Peer through the animal fur and body paint and we can see how
such needs remain fundamental today. Especially in the world of
corporate branding and communications, where people need to know
who you are, what makes you special, how you do things and what
you've achieved. Investors, clients, business partners, analysts
and commentators are still human beings, which is to say simply the
scrubbed-up and be-suited descendents of that spell-bound circle
sitting round the tribal fire. If stories help humans make sense of
our world, brand stories help us make sense of and negotiate the
world of business and commerce.
So what makes a great story, and what does this have to do with
branding? The most powerful stories have a single strong idea (boy
meets girl; hero overcomes his humble beginnings to eventually
triumph, etc). They are coherent, with a beginning, middle and an
end. And they are consistent, with characters staying true to
themselves and developing plausibly in response to circumstances.
These things allow them to grab the attention and hold it. They
live vividly in the imagination and reside in the memory. And, if
they touch the emotions and manage to treat universal themes in
original ways, they endure and become classics.

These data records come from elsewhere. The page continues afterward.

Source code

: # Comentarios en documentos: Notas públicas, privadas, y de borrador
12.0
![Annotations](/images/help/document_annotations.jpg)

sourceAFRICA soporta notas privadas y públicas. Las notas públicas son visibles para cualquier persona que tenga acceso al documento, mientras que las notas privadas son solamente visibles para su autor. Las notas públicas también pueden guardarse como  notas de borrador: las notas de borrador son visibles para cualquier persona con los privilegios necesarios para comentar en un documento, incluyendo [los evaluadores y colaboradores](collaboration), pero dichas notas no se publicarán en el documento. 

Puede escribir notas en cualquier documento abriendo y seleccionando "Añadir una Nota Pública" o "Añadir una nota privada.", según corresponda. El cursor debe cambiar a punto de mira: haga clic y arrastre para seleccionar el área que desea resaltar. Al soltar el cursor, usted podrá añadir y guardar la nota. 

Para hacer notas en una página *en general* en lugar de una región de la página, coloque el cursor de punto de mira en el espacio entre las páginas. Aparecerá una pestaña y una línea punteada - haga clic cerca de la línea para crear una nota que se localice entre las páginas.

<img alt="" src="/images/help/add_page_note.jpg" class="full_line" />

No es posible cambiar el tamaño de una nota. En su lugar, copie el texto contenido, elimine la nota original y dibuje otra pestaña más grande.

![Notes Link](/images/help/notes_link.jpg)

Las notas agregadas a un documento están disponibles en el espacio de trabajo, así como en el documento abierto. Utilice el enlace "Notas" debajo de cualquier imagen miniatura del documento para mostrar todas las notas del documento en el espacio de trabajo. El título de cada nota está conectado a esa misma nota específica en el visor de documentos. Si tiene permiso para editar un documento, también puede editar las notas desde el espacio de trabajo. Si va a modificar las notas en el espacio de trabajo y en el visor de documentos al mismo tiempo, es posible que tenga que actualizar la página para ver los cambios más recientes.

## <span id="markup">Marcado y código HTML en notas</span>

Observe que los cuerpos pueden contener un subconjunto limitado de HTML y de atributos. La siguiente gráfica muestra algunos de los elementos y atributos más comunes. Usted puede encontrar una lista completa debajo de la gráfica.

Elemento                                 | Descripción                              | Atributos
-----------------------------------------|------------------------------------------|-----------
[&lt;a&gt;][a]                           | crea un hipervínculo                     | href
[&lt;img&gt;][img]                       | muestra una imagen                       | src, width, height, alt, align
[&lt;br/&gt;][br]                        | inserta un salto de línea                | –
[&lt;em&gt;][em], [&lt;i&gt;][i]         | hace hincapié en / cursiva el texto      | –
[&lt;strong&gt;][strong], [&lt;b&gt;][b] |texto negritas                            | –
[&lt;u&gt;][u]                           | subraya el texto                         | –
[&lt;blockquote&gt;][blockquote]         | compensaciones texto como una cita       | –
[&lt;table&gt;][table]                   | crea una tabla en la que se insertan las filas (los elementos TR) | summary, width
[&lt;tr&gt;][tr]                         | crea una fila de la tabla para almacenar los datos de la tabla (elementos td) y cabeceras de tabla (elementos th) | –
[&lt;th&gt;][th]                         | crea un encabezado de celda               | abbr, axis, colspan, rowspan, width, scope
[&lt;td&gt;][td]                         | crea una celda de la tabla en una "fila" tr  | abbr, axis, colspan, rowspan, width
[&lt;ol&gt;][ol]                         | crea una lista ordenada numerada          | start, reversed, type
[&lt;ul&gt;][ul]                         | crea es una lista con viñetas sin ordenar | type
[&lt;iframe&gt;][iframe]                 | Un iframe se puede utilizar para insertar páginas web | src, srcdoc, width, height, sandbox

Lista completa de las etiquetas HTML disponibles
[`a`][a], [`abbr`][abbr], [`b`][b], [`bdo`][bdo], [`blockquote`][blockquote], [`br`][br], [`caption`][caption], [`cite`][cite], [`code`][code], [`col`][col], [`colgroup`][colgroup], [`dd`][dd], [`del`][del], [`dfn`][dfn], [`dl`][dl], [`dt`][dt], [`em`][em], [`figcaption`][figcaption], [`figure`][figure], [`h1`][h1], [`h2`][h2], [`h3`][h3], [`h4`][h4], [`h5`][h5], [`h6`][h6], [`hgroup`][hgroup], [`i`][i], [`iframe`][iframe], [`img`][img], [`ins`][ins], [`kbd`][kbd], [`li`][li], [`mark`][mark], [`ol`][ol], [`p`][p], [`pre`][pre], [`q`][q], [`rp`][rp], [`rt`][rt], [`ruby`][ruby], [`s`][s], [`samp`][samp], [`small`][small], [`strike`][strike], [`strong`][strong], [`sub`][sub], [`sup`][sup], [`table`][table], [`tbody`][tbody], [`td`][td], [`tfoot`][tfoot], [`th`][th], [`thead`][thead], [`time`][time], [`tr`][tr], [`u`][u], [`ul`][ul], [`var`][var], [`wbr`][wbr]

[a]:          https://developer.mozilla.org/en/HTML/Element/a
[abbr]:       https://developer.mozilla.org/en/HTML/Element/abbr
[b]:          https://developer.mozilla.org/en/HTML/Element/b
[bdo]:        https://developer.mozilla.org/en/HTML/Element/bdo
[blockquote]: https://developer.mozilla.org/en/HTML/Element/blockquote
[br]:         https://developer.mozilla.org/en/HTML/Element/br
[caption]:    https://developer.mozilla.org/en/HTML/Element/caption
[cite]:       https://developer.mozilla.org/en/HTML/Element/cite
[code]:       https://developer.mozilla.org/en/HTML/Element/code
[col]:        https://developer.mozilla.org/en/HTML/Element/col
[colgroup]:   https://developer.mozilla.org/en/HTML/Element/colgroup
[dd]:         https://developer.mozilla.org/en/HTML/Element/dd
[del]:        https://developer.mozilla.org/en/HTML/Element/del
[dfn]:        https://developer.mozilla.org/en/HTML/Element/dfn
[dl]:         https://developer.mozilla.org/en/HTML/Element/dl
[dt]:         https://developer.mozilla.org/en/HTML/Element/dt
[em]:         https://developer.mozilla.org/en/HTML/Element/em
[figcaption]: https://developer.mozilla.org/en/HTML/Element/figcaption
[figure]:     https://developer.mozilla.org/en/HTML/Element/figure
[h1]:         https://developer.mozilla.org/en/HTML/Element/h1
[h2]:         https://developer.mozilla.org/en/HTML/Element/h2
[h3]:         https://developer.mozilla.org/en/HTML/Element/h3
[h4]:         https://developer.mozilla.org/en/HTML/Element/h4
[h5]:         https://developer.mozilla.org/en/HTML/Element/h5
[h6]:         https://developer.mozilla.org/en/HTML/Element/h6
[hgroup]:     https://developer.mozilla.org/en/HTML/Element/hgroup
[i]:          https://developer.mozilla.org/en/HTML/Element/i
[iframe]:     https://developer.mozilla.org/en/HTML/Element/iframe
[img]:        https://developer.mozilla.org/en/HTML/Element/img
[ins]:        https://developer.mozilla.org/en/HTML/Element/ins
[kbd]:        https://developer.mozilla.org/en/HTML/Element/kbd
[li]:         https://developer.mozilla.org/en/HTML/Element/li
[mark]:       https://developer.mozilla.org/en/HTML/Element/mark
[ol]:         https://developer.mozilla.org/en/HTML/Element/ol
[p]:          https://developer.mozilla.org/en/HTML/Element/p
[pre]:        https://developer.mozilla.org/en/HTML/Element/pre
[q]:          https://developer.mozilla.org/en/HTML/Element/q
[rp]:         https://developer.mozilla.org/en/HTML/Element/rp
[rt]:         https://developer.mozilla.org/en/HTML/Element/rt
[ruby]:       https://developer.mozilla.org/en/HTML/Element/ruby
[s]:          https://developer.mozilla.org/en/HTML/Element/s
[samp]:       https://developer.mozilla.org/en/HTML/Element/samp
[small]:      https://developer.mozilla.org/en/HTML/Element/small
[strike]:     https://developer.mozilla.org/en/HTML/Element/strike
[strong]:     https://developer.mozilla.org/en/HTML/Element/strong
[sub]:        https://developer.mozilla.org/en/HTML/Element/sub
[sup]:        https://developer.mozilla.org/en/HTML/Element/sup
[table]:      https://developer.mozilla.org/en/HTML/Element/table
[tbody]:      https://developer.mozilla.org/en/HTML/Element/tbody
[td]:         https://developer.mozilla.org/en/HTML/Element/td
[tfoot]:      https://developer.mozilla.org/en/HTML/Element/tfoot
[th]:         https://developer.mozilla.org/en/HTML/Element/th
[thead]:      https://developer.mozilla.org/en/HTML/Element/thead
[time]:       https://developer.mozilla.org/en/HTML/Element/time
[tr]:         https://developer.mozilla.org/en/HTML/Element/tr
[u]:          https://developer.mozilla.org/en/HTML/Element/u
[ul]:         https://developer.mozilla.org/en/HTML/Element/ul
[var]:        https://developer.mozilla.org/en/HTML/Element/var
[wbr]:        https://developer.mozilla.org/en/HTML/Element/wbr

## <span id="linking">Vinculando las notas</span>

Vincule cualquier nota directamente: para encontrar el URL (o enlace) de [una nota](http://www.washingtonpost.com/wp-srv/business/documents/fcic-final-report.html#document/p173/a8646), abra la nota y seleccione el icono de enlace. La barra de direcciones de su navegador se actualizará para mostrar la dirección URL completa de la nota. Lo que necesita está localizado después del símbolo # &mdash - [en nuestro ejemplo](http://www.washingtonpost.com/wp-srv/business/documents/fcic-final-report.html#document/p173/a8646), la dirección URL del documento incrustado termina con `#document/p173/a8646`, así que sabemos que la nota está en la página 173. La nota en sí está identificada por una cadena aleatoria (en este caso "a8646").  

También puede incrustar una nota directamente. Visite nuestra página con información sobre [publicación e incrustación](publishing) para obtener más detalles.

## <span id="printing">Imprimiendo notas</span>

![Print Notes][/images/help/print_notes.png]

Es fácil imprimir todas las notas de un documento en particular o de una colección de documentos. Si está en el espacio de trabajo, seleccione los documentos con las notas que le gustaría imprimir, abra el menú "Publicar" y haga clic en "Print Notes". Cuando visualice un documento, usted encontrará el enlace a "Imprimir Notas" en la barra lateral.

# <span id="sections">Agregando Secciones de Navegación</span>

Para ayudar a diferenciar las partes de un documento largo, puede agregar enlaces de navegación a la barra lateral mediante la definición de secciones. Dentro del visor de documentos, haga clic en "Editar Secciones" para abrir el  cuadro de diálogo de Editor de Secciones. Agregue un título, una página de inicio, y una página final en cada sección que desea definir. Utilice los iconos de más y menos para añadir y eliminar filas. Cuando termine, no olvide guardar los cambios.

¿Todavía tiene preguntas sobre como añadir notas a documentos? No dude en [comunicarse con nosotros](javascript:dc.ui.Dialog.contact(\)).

It might seem quite a stretch to compare branding with Romeo
and Juliet or A Tale of Two Cities or Raiders of
the Lost Ark. But brands, successful brands, push the same
buttons and obey the same rules employed by the most successful
storytellers from Homer to J.K. Rowling. Brands also have clarity
and focus: you know what they're about and what they offer. Brands
are compelling: appealing to you both rationally and emotionally.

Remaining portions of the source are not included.